Sportsman's does have some pretty decent guy's in their fishing dept. and their repair shop. They even sell good worms !!  

As far as finding someone to help in gun's or clothing, etc. Someday's ya just gotta be more pateint than other's.


----------



## woollybugger (Oct 13, 2007)

I was there on Sat. at the Midvale store and asked where the flu-flu fletchings were. The employee asked "what's a flu-flu?" !!!! :x . So I asked another employee a few minutes later, and he said that they don't sell them because people don't use them. I then pointed out a box of fletched arrows, some of which were in fact flu-flu's, and asked him what were these doing in the store then? "Oh, well we sell the arrows, just not the flectching". Sheeessshh!!! I'll just order some online from 3 rivers... :roll: 

And another thing, fixing your bow - it isn't a S.W. customer service thing so much as a PSE service thing. And if you had been shooting a Hoyt, you wouldn't have a broken limb problem in the first place. 

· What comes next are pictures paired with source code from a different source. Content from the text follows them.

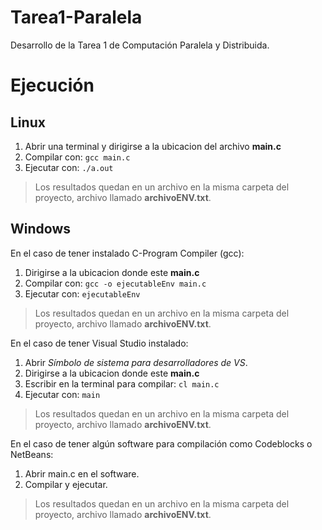 # Tarea1-Paralela

Desarrollo de la Tarea 1 de Computación Paralela y Distribuida.

# Ejecución

## Linux

 1. Abrir una terminal y dirigirse a la ubicacion del archivo **main.c**
 2. Compilar con: `gcc main.c`
 3. Ejecutar con: `./a.out`
> Los resultados quedan en un archivo en la misma carpeta del
>                      proyecto,    archivo llamado **archivoENV.txt**.

## Windows

En el caso de tener instalado C-Program Compiler (gcc):
 1. Dirigirse a la ubicacion donde este **main.c** 
 2. Compilar con: `gcc -o ejecutableEnv main.c`
 3. Ejecutar con: `ejecutableEnv`
> Los resultados quedan en un archivo en la misma carpeta del
>                      proyecto,    archivo llamado **archivoENV.txt**.

En el caso de tener Visual Studio instalado:
 1. Abrir *Símbolo de sistema para desarrolladores de VS*. 
 2. Dirigirse a la ubicacion donde este **main.c** 
 3. Escribir en la terminal para compilar: `cl main.c`
 4. Ejecutar con: `main`
> Los resultados quedan en un archivo en la misma carpeta del
>                      proyecto,    archivo llamado **archivoENV.txt**.

En el caso de tener algún software para compilación como Codeblocks o NetBeans:

 1. Abrir main.c en el software.
 2. Compilar y ejecutar.

> Los resultados quedan en un archivo en la misma carpeta del
>                      proyecto,    archivo llamado **archivoENV.txt**.
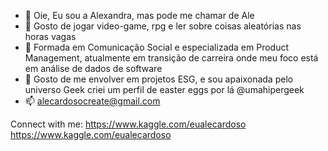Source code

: - 👋 Oie, Eu sou a Alexandra, mas pode me chamar de Ale
- 👀 Gosto de jogar video-game, rpg e ler sobre coisas aleatórias nas horas vagas
- 🌱 Formada em Comunicação Social e especializada em Product Management, atualmente em transição de carreira onde meu foco está em análise de dados de software
- 💞️ Gosto de me envolver em projetos ESG, e sou apaixonada pelo universo Geek criei um perfil de easter eggs por lá @umahipergeek
- 📫 alecardosocreate@gmail.com
  
Connect with me:
https://www.kaggle.com/eualecardoso https://www.kaggle.com/eualecardoso


<!---
Alecardosocreate/Alecardosocreate is a ✨ special ✨ repository because its `README.md` (this file) appears on your GitHub profile.
You can click the Preview link to take a look at your changes.
--->
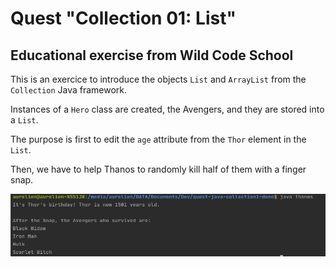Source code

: # Quest "Collection 01: List"

## Educational exercise from Wild Code School

This is an exercice to introduce the objects <code>List</code> and <code>ArrayList</code> from the <code>Collection</code> Java framework.

Instances of a <code>Hero</code> class are created, the Avengers, and they are stored into a <code>List</code>. 

The purpose is first to edit the <code>age</code> attribute from the <code>Thor</code> element in the <code>List</code>.

Then, we have to help Thanos to randomly kill half of them with a finger snap.

![screen capture](https://github.com/0reldev/quest-java-collection1-demo/blob/master/screen-capture.png)
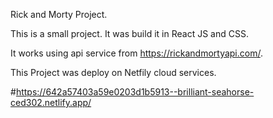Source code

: Rick and Morty Project.

This is a small project. It was build it in React JS and CSS.

It works using api service from https://rickandmortyapi.com/.

This Project was deploy on Netfily cloud services.

#https://642a57403a59e0203d1b5913--brilliant-seahorse-ced302.netlify.app/
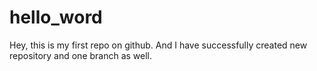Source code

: # hello_word
Hey, this is my first repo on github.
And I have successfully created new repository and one branch as well.
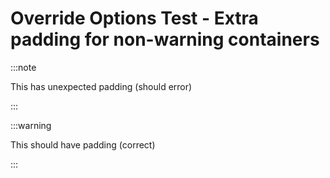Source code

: # Override Options Test - Extra padding for non-warning containers

:::note

This has unexpected padding (should error)

:::

:::warning

This should have padding (correct)

:::
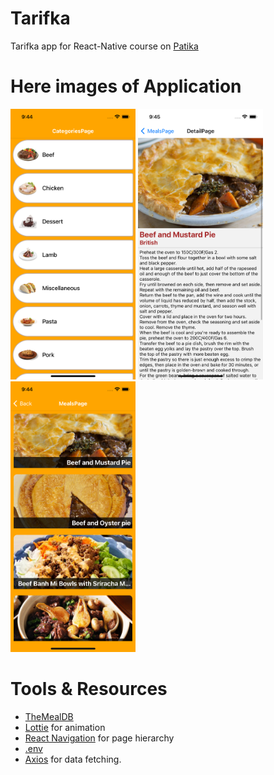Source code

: # Tarifka
Tarifka app for React-Native course on [Patika](https://app.patika.dev)

# Here images of Application

<img src="./src/assets/ScreenShots/categoriespage.png" width="200px" />  <img src="./src/assets/ScreenShots/detailpage.png" width="200px" />  <img src="./src/assets/ScreenShots/mealspage.png" width="200px" />

# Tools & Resources

- [TheMealDB](https://www.themealdb.com/api.php)
- [Lottie](https://github.com/lottie-react-native/lottie-react-native) for animation
- [React Navigation](https://reactnavigation.org/) for page hierarchy
- [.env](https://github.com/motdotla/dotenv)
- [Axios](https://github.com/axios/axios) for data fetching.

# 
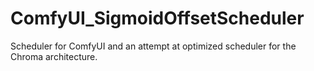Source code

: # ComfyUI_SigmoidOffsetScheduler
Scheduler for ComfyUI and an attempt at optimized scheduler for the Chroma architecture.

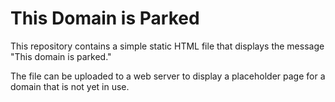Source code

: # This Domain is Parked

This repository contains a simple static HTML file that displays the message "This domain is parked."

The file can be uploaded to a web server to display a placeholder page for a domain that is not yet in use.
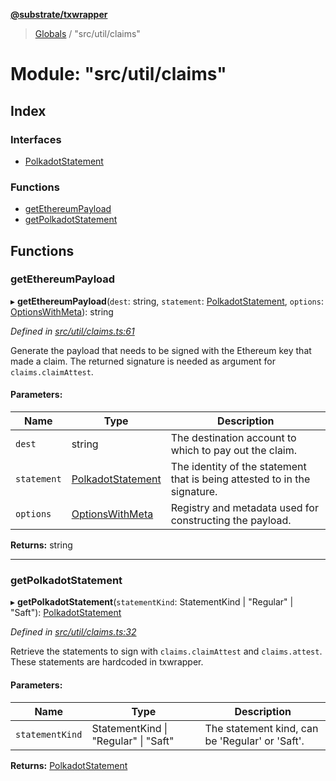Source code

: **[@substrate/txwrapper](../README.md)**

> [Globals](../globals.md) / "src/util/claims"

# Module: "src/util/claims"

## Index

### Interfaces

* [PolkadotStatement](../interfaces/_src_util_claims_.polkadotstatement.md)

### Functions

* [getEthereumPayload](_src_util_claims_.md#getethereumpayload)
* [getPolkadotStatement](_src_util_claims_.md#getpolkadotstatement)

## Functions

### getEthereumPayload

▸ **getEthereumPayload**(`dest`: string, `statement`: [PolkadotStatement](../interfaces/_src_util_claims_.polkadotstatement.md), `options`: [OptionsWithMeta](../interfaces/_src_util_types_.optionswithmeta.md)): string

*Defined in [src/util/claims.ts:61](https://github.com/paritytech/txwrapper/blob/12a2bf8/src/util/claims.ts#L61)*

Generate the payload that needs to be signed with the Ethereum key that made
a claim. The returned signature is needed as argument for
`claims.claimAttest`.

#### Parameters:

Name | Type | Description |
------ | ------ | ------ |
`dest` | string | The destination account to which to pay out the claim. |
`statement` | [PolkadotStatement](../interfaces/_src_util_claims_.polkadotstatement.md) | The identity of the statement that is being attested to in the signature. |
`options` | [OptionsWithMeta](../interfaces/_src_util_types_.optionswithmeta.md) | Registry and metadata used for constructing the payload.  |

**Returns:** string

___

### getPolkadotStatement

▸ **getPolkadotStatement**(`statementKind`: StatementKind \| \"Regular\" \| \"Saft\"): [PolkadotStatement](../interfaces/_src_util_claims_.polkadotstatement.md)

*Defined in [src/util/claims.ts:32](https://github.com/paritytech/txwrapper/blob/12a2bf8/src/util/claims.ts#L32)*

Retrieve the statements to sign with `claims.claimAttest` and
`claims.attest`. These statements are hardcoded in txwrapper.

#### Parameters:

Name | Type | Description |
------ | ------ | ------ |
`statementKind` | StatementKind \| \"Regular\" \| \"Saft\" | The statement kind, can be 'Regular' or 'Saft'.  |

**Returns:** [PolkadotStatement](../interfaces/_src_util_claims_.polkadotstatement.md)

In these economic times, retail stores had better kick their customer service up a notch. Customers are spending less and will be a lot more picky in the stores they patronize in terms of both prices and service.


----------



## .45 (Sep 21, 2007)

woollybugger said:


> I was there on Sat. at the Midvale store and asked where the flu-flu fletchings were. The employee asked "what's a flu-flu?" !!!! :x . So I asked another employee a few minutes later, and he said that they don't sell them because people don't use them. I then pointed out a box of fletched arrows, some of which were in fact flu-flu's, and asked him what were these doing in the store then? "Oh, well we sell the arrows, just not the flectching". Sheeessshh!!! I'll just order some online from 3 rivers... :roll:


Even _I_ noticed the box of 'flu-flu's' at the end of the counter !! I know it may not help out much woollybugger, but I got the impression the guy's you spoke to were in the archery dept. as fill in's. I assumed the regular guy's were in a meeting or something.


----------